Fix a silent data loss for write-committed txn #9571

riversand963 · 2022-02-15T05:14:33Z

The following sequence of events can cause silent data loss for write-committed
transactions.

Time    thread 1                                       bg flush
 |   db->Put("a")
 |   txn = NewTxn()
 |   txn->Put("b", "v")
 |   txn->Prepare()       // writes only to 5.log
 |   db->SwitchMemtable() // memtable 1 has "a"
 |                        // close 5.log,
 |                        // creates 8.log
 |   trigger flush
 |                                                  pick memtable 1
 |                                                  unlock db mutex
 |                                                  write new sst
 |   txn->ctwb->Put("gtid", "1") // writes 8.log
 |   txn->Commit() // writes to 8.log
 |                 // writes to memtable 2
 |                                               compute min_log_number_to_keep_2pc, this
 |                                               will be 8 (incorrect).
 |
 |                                             Purge obsolete wals, including 5.log
 |
 V

At this point, writes of txn exists only in memtable.
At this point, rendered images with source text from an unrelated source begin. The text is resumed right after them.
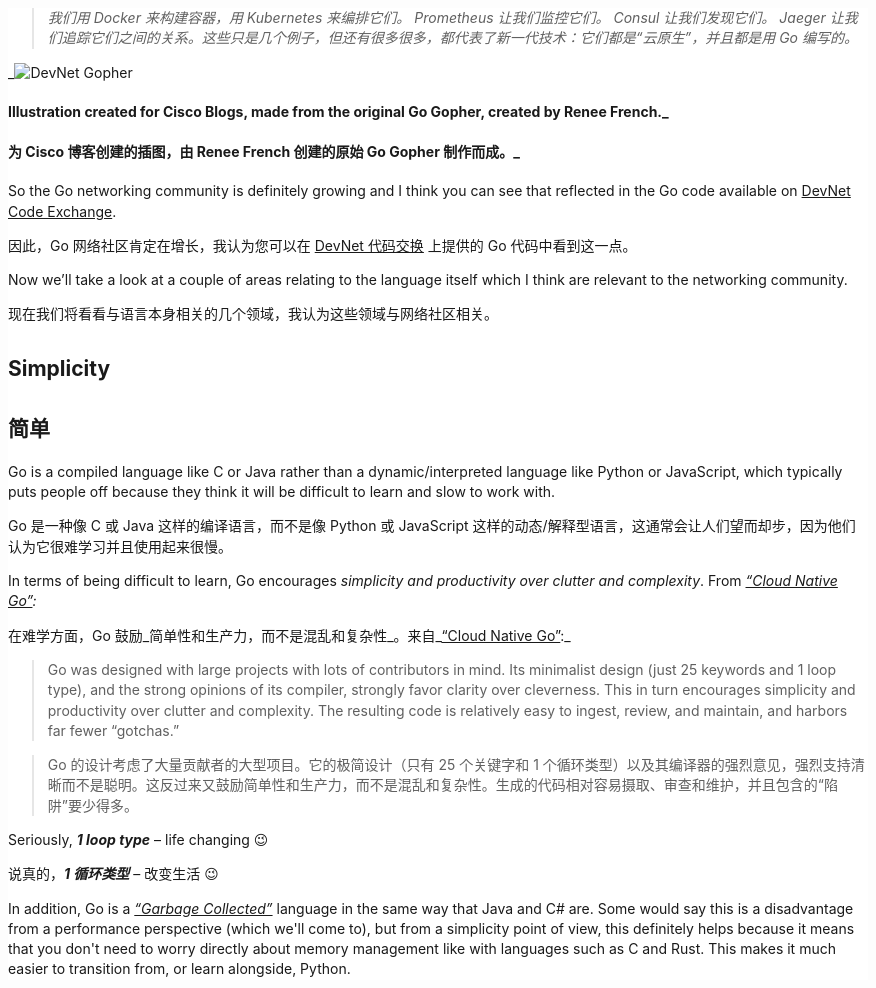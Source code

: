 > _我们用 Docker 来构建容器，用 Kubernetes 来编排它们。 Prometheus 让我们监控它们。 Consul 让我们发现它们。 Jaeger 让我们追踪它们之间的关系。这些只是几个例子，但还有很多很多，都代表了新一代技术：它们都是“云原生”，并且都是用 Go 编写的。_

_![DevNet Gopher](http://darrenparkinson.uk/devnet_gopher.png)

#### Illustration created for Cisco Blogs, made from the original Go Gopher, created by Renee French._

#### 为 Cisco 博客创建的插图，由 Renee French 创建的原始 Go Gopher 制作而成。_

So the Go networking community is definitely growing and I think you can see that reflected in the Go code available on [DevNet Code Exchange](https://developer.cisco.com/codeexchange/explore/#lang=Go).

因此，Go 网络社区肯定在增长，我认为您可以在 [DevNet 代码交换](https://developer.cisco.com/codeexchange/explore/#lang=Go) 上提供的 Go 代码中看到这一点。

Now we’ll take a look at a couple of areas relating to the language itself which I think are relevant to the networking community.

现在我们将看看与语言本身相关的几个领域，我认为这些领域与网络社区相关。

## Simplicity

## 简单

Go is a compiled language like C or Java rather than a dynamic/interpreted language like Python or JavaScript, which typically puts people off because they think it will be difficult to learn and slow to work with.

Go 是一种像 C 或 Java 这样的编译语言，而不是像 Python 或 JavaScript 这样的动态/解释型语言，这通常会让人们望而却步，因为他们认为它很难学习并且使用起来很慢。

In terms of being difficult to learn, Go encourages _simplicity and productivity over clutter and complexity_. From _[“Cloud Native Go”](https://www.oreilly.com/library/view/cloud-native-go/9781492076322/):_ 

在难学方面，Go 鼓励_简单性和生产力，而不是混乱和复杂性_。来自_[“Cloud Native Go”](https://www.oreilly.com/library/view/cloud-native-go/9781492076322/):_

> Go was designed with large projects with lots of contributors in mind. Its minimalist design (just 25 keywords and 1 loop type), and the strong opinions of its compiler, strongly favor clarity over cleverness. This in turn encourages simplicity and productivity over clutter and complexity. The resulting code is relatively easy to ingest, review, and maintain, and harbors far fewer “gotchas.”

> Go 的设计考虑了大量贡献者的大型项目。它的极简设计（只有 25 个关键字和 1 个循环类型）以及其编译器的强烈意见，强烈支持清晰而不是聪明。这反过来又鼓励简单性和生产力，而不是混乱和复杂性。生成的代码相对容易摄取、审查和维护，并且包含的“陷阱”要少得多。

Seriously, _**1 loop type**_ – life changing 😉

说真的，_**1 循环类型**_ – 改变生活 😉

In addition, Go is a [_“Garbage Collected”_](https://en.wikipedia.org/wiki/Garbage_collection_(computer_science)) language in the same way that Java and C# are. Some would say this is a disadvantage from a performance perspective (which we'll come to), but from a simplicity point of view, this definitely helps because it means that you don't need to worry directly about memory management like with languages such as C and Rust. This makes it much easier to transition from, or learn alongside, Python.
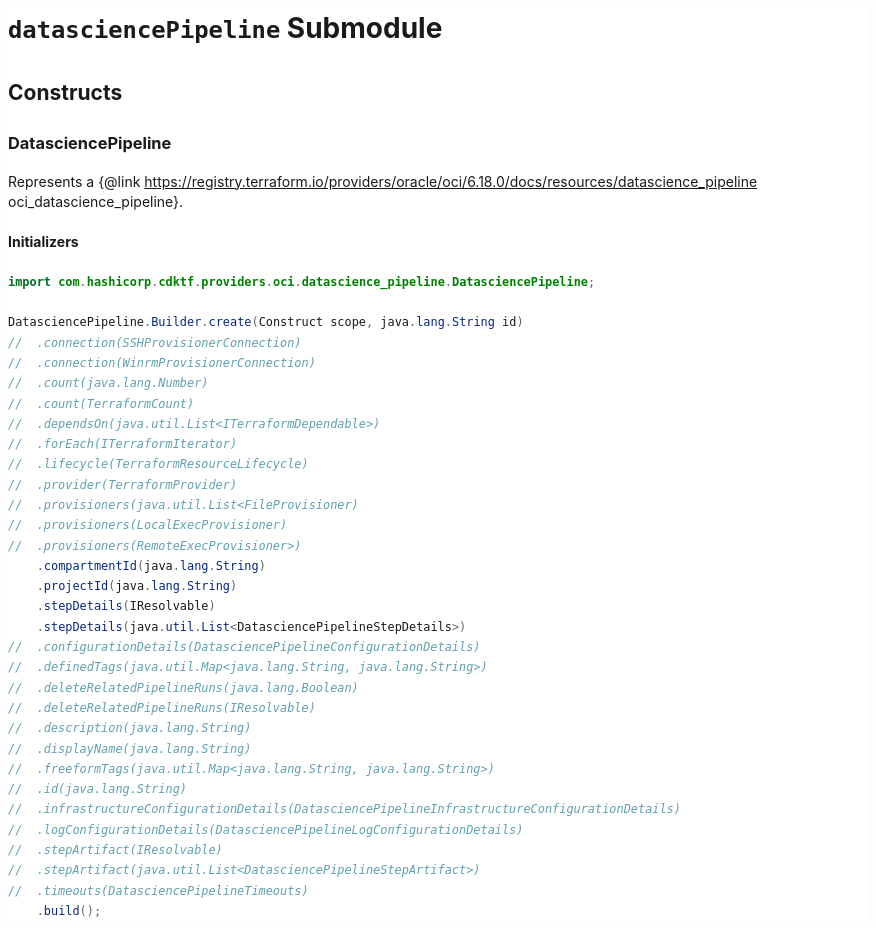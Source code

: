 # `datasciencePipeline` Submodule <a name="`datasciencePipeline` Submodule" id="rhizo-co-terraform-provider-oci.datasciencePipeline"></a>

## Constructs <a name="Constructs" id="Constructs"></a>

### DatasciencePipeline <a name="DatasciencePipeline" id="rhizo-co-terraform-provider-oci.datasciencePipeline.DatasciencePipeline"></a>

Represents a {@link https://registry.terraform.io/providers/oracle/oci/6.18.0/docs/resources/datascience_pipeline oci_datascience_pipeline}.

#### Initializers <a name="Initializers" id="rhizo-co-terraform-provider-oci.datasciencePipeline.DatasciencePipeline.Initializer"></a>

```java
import com.hashicorp.cdktf.providers.oci.datascience_pipeline.DatasciencePipeline;

DatasciencePipeline.Builder.create(Construct scope, java.lang.String id)
//  .connection(SSHProvisionerConnection)
//  .connection(WinrmProvisionerConnection)
//  .count(java.lang.Number)
//  .count(TerraformCount)
//  .dependsOn(java.util.List<ITerraformDependable>)
//  .forEach(ITerraformIterator)
//  .lifecycle(TerraformResourceLifecycle)
//  .provider(TerraformProvider)
//  .provisioners(java.util.List<FileProvisioner)
//  .provisioners(LocalExecProvisioner)
//  .provisioners(RemoteExecProvisioner>)
    .compartmentId(java.lang.String)
    .projectId(java.lang.String)
    .stepDetails(IResolvable)
    .stepDetails(java.util.List<DatasciencePipelineStepDetails>)
//  .configurationDetails(DatasciencePipelineConfigurationDetails)
//  .definedTags(java.util.Map<java.lang.String, java.lang.String>)
//  .deleteRelatedPipelineRuns(java.lang.Boolean)
//  .deleteRelatedPipelineRuns(IResolvable)
//  .description(java.lang.String)
//  .displayName(java.lang.String)
//  .freeformTags(java.util.Map<java.lang.String, java.lang.String>)
//  .id(java.lang.String)
//  .infrastructureConfigurationDetails(DatasciencePipelineInfrastructureConfigurationDetails)
//  .logConfigurationDetails(DatasciencePipelineLogConfigurationDetails)
//  .stepArtifact(IResolvable)
//  .stepArtifact(java.util.List<DatasciencePipelineStepArtifact>)
//  .timeouts(DatasciencePipelineTimeouts)
    .build();
```
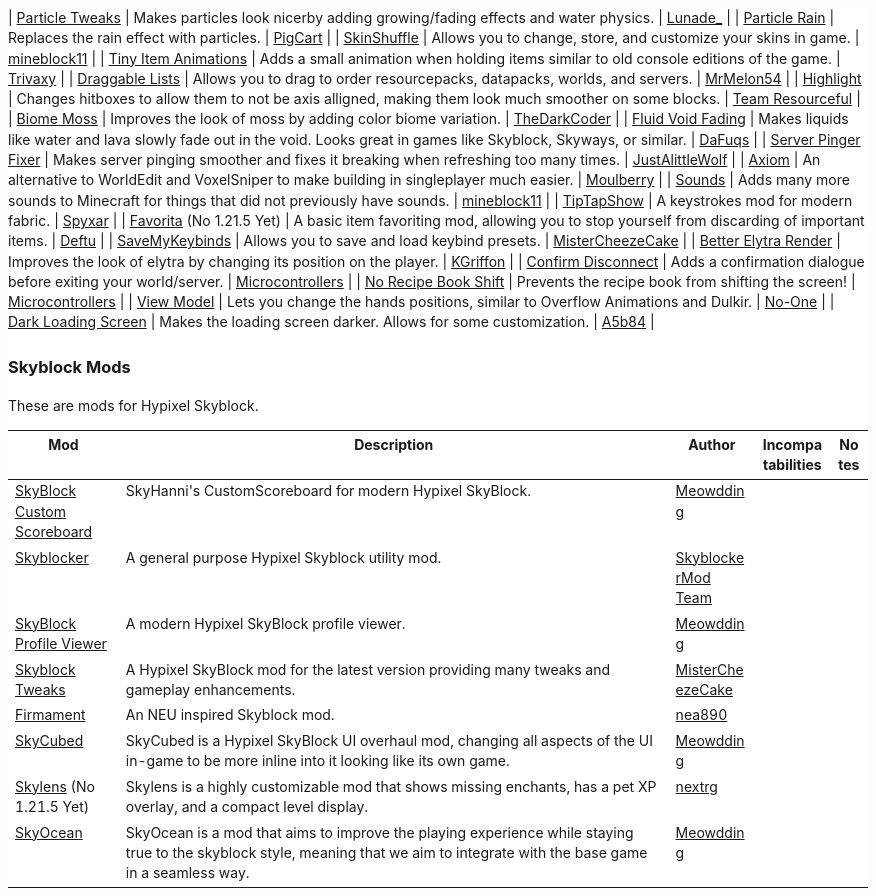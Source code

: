 | [Particle Tweaks](https://modrinth.com/mod/particle-tweaks) | Makes particles look nicerby adding growing/fading effects and water physics. | [Lunade_](https://github.com/AViewFromTheTop) |
| [Particle Rain](https://modrinth.com/mod/particle-rain) | Replaces the rain effect with particles. | [PigCart](https://github.com/PigCart) |
| [SkinShuffle](https://modrinth.com/mod/skinshuffle) | Allows you to change, store, and customize your skins in game. | [mineblock11](https://github.com/mineblock11) |
| [Tiny Item Animations](https://modrinth.com/mod/tiny-item-animations) | Adds a small animation when holding items similar to old console editions of the game. | [Trivaxy](https://github.com/Trivaxy) |
| [Draggable Lists](https://modrinth.com/mod/draggable-lists) | Allows you to drag to order resourcepacks, datapacks, worlds, and servers. | [MrMelon54](https://github.com/MrMelon54) |
| [Highlight](https://modrinth.com/mod/highlight) | Changes hitboxes to allow them to not be axis alligned, making them look much smoother on some blocks. | [Team Resourceful](https://github.com/Team-Resourceful) |
| [Biome Moss](https://modrinth.com/mod/biome-moss) | Improves the look of moss by adding color biome variation. | [TheDarkCoder](https://github.com/TheDarkCoder) |
| [Fluid Void Fading](https://modrinth.com/mod/fluidvoidfading) | Makes liquids like water and lava slowly fade out in the void. Looks great in games like Skyblock, Skyways, or similar. | [DaFuqs](https://github.com/DaFuqs) |
| [Server Pinger Fixer](https://modrinth.com/mod/serverpingerfixer) | Makes server pinging smoother and fixes it breaking when refreshing too many times. | [JustAlittleWolf](https://github.com/JustAlittleWolf) |
| [Axiom](https://modrinth.com/mod/axiom) | An alternative to WorldEdit and VoxelSniper to make building in singleplayer much easier. | [Moulberry](https://github.com/Moulberry) |
| [Sounds](https://modrinth.com/mod/sound) | Adds many more sounds to Minecraft for things that did not previously have sounds. | [mineblock11](https://github.com/mineblock11) |
| [TipTapShow](https://modrinth.com/mod/tiptapshow) | A keystrokes mod for modern fabric. | [Spyxar](https://github.com/Spyxar) |
| [Favorita](https://modrinth.com/mod/favorita) (No 1.21.5 Yet) | A basic item favoriting mod, allowing you to stop yourself from discarding of important items. | [Deftu](https://github.com/Deftu) |
| [SaveMyKeybinds](https://modrinth.com/mod/savemykeybinds) | Allows you to save and load keybind presets. | [MisterCheezeCake](https://github.com/MisterCheezeCake) |
| [Better Elytra Render](https://modrinth.com/mod/better-elytra-render) | Improves the look of elytra by changing its position on the player. | [KGriffon](https://github.com/kgriff0n) |
| [Confirm Disconnect](https://modrinth.com/mod/confirm-disconnect) | Adds a confirmation dialogue before exiting your world/server. | [Microcontrollers](https://github.com/MicrocontrollersDev) |
| [No Recipe Book Shift](https://modrinth.com/mod/no-recipe-book-shift) | Prevents the recipe book from shifting the screen! | [Microcontrollers](https://github.com/MicrocontrollersDev) |
| [View Model](https://modrinth.com/mod/no-ones-view-model) | Lets you change the hands positions, similar to Overflow Animations and Dulkir. | [No-One](https://github.com/I-No-oNe) |
| [Dark Loading Screen](https://modrinth.com/mod/dark-loading-screen) | Makes the loading screen darker. Allows for some customization. | [A5b84](https://github.com/A5b84) |

### Skyblock Mods

These are mods for Hypixel Skyblock.

| Mod | Description | Author | Incompatabilities | Notes |
| --- | --- | --- | --- | --- |
| [SkyBlock Custom Scoreboard](https://modrinth.com/mod/skyblock-custom-scoreboard) | SkyHanni's CustomScoreboard for modern Hypixel SkyBlock. | [Meowdding](https://github.com/meowdding) |
| [Skyblocker](https://modrinth.com/mod/skyblocker-liap) | A general purpose Hypixel Skyblock utility mod. | [SkyblockerMod Team](https://github.com/SkyblockerMod) |
| [SkyBlock Profile Viewer](https://modrinth.com/mod/skyblock-profile-viewer) | A modern Hypixel SkyBlock profile viewer. | [Meowdding](https://github.com/meowdding) |
| [Skyblock Tweaks](https://modrinth.com/mod/sbt) | A Hypixel SkyBlock mod for the latest version providing many tweaks and gameplay enhancements. | [MisterCheezeCake](https://github.com/MisterCheezeCake) |
| [Firmament](https://modrinth.com/mod/firmament) | An NEU inspired Skyblock mod. | [nea890](https://github.com/nea89o) |
| [SkyCubed](https://modrinth.com/mod/skycubed) | SkyCubed is a Hypixel SkyBlock UI overhaul mod, changing all aspects of the UI in-game to be more inline into it looking like its own game. | [Meowdding](https://github.com/meowdding) |
| [Skylens](https://modrinth.com/mod/skylens) (No 1.21.5 Yet) | Skylens is a highly customizable mod that shows missing enchants, has a pet XP overlay, and a compact level display. | [nextrg](https://github.com/nextrg) |
| [SkyOcean](https://modrinth.com/mod/skyocean) | SkyOcean is a mod that aims to improve the playing experience while staying true to the skyblock style, meaning that we aim to integrate with the base game in a seamless way. | [Meowdding](https://github.com/meowdding) |
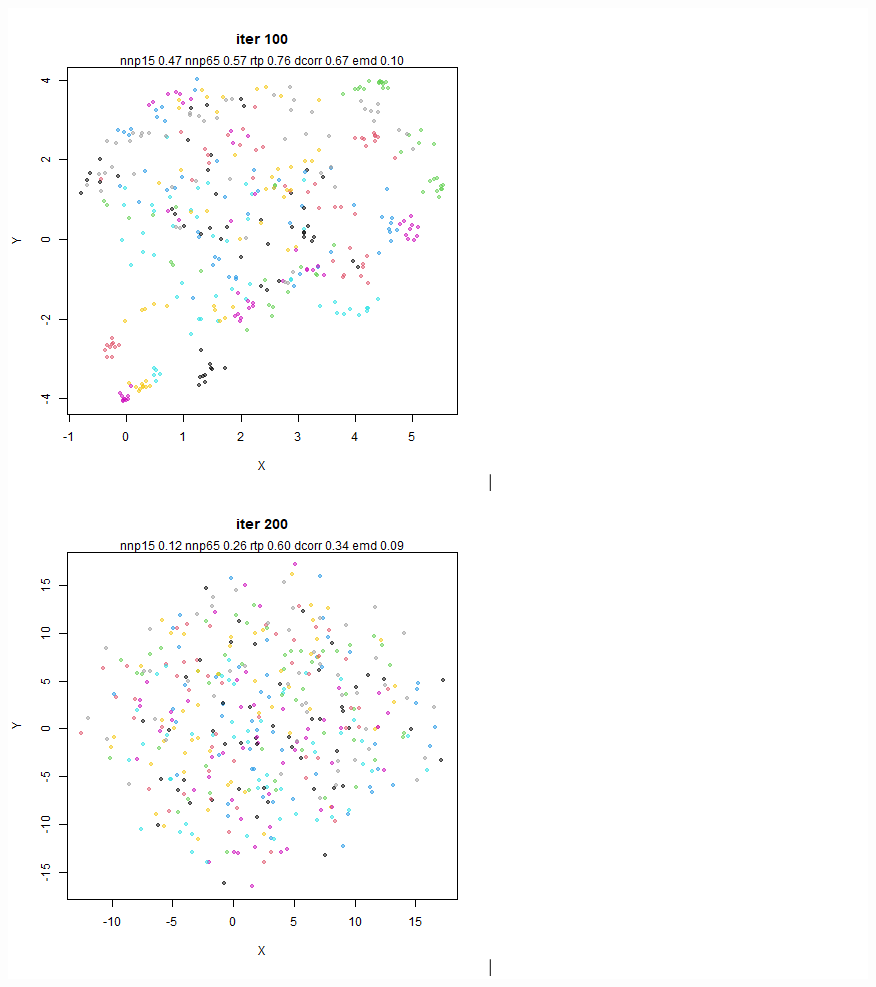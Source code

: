 ![oli-pacmap-15-it100](../img/pacmap/nomid/oli-pacmap-15-it100.png)|![oli-pacmap-15-splitmid-it200](../img/pacmap/nomid/oli-pacmap-15-splitmid-it200.png)|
Close db without flush because db thinks the data in
memtable are backed by log. Then reopen, the writes are lost except key-value pair {"gtid"->"1"},
only the commit marker of txn is in 8.log

The reason lies in PrecomputeMinLogNumberToKeep2PC() which calls FindMinPrepLogReferencedByMemTable().
In the above example, when bg flush thread tries to find obsolete wals, it uses the information
computed by PrecomputeMinLogNumberToKeep2PC(). The return value of PrecomputeMinLogNumberToKeep2PC()
depends on three components

PrecomputeMinLogNumberToKeepNon2PC(). This represents the WAL that has unflushed data. As the name of this method suggests, it does not account for 2PC. Although the keys reside in the prepare section of a previous WAL, the column family references the current WAL when they are actually inserted into the memtable during txn commit.
prep_tracker->FindMinLogContainingOutstandingPrep(). This represents the WAL with a prepare section but the txn hasn't committed.
FindMinPrepLogReferencedByMemTable(). This represents the WAL on which some memtables (mutable and immutable) depend for their unflushed data.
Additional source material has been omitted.